• **WORKING DATA**
"""

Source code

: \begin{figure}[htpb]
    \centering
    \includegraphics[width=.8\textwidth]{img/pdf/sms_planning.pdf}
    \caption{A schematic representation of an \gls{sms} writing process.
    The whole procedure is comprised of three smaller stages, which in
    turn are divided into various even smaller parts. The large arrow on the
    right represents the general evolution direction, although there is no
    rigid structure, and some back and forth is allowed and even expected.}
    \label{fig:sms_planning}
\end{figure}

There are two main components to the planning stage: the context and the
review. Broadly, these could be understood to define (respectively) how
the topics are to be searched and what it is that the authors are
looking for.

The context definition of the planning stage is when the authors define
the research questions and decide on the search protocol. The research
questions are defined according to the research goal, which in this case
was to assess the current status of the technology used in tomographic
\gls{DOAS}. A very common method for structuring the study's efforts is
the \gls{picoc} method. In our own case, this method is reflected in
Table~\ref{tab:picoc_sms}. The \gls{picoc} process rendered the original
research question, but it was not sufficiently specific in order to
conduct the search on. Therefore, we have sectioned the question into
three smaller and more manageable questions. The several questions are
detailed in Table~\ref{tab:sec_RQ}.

"""

• **WORK TO BE COMPLETED**
Repeat the line containing "turn are divided" and all subsequent lines through the final line of the data, exactly and with no others.

• **FINAL ANSWER**
    turn are divided into various even smaller parts. The large arrow on the
    right represents the general evolution direction, although there is no
    rigid structure, and some back and forth is allowed and even expected.}
    \label{fig:sms_planning}
\end{figure}

There are two main components to the planning stage: the context and the
review. Broadly, these could be understood to define (respectively) how
the topics are to be searched and what it is that the authors are
looking for.

The context definition of the planning stage is when the authors define
the research questions and decide on the search protocol. The research
questions are defined according to the research goal, which in this case
was to assess the current status of the technology used in tomographic
\gls{DOAS}. A very common method for structuring the study's efforts is
the \gls{picoc} method. In our own case, this method is reflected in
Table~\ref{tab:picoc_sms}. The \gls{picoc} process rendered the original
research question, but it was not sufficiently specific in order to
conduct the search on. Therefore, we have sectioned the question into
three smaller and more manageable questions. The several questions are
detailed in Table~\ref{tab:sec_RQ}.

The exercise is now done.